Since I was a young girl, I have kept a journal. I can remember when I got my very first one, for my 10th birthday. It was pink with diamond shapes on it, and best of all it had a lock and key. I could not wait to write my first entry and I can still remember what I wrote. “Dear Diary, I finally have one. My birthday party was fun except for the fight and my brother’s Taurus cup got broke…” I smile as I think back on that and how good it felt that I could write down my personal thoughts “only for my eyes to see.” As an adult I still journal and this has helped me to relieve stress, set goals, and keep me accountable (i.e. daggone food journals... lol) Not to mention this is another opportunity to have “me time.” It’s funny, I can look back at my entries and I can tell when I was angry because my writing strokes are big, bold, and press through the paper. I can tell times when I was feeling a bit whimsical, happy, and light hearted because I sketched butterflies, flowers, and hearts. When I was bored, I sketched cubes, triangles, and circles…lol
Some people don’t understand the therapeutic benefits of journaling and I say this because I have been called “weird, quirky, introverted, and even stuck up” just to name a few things because I journal.
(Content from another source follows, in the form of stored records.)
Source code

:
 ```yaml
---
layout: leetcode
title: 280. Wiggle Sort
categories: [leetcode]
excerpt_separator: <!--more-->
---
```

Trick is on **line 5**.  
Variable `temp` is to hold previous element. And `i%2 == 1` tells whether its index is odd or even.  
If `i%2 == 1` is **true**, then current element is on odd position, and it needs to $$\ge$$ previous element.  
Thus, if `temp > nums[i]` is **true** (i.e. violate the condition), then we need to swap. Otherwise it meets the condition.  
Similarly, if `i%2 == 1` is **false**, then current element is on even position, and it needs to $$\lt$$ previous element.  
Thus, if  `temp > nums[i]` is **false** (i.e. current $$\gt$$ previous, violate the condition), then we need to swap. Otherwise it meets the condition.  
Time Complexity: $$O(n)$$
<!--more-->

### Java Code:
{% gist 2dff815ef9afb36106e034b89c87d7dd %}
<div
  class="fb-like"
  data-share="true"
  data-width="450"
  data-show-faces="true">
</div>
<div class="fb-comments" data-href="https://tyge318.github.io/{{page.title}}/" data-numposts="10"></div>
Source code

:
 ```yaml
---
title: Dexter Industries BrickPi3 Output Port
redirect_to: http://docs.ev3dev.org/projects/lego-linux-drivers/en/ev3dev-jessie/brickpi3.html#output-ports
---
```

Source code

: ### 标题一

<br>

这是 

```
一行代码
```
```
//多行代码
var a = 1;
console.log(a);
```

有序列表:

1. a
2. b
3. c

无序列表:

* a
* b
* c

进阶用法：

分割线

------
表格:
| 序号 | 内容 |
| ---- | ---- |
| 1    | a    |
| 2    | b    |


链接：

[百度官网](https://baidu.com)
Or, “you don’t open up about things” or “you must have trust issues because you write things down instead of talking about them.” Well, some of that may be true…I am weird, quirky, and at times a bit introverted but I embrace all of the adjectives that have been used to describe my personality, sense of style, and even the fact that I like to journal. If it were not for the fact that I journal several people in my life would have met the wrath of my very sharp tongue, not that I am proud that I have one…I’m just saying. I am working really hard to focus on what I say before I say it and even if I say so myself, I am getting better. For those who know have come to REALLY know me (not those who judge me now based on how I was in my 20s) know that I am really working in this area. I have not perfected the art, yet, but I am getting better.
Anyway, if you want to share your thoughts but don’t want to verbalize them to others, write them down and only you and God will know.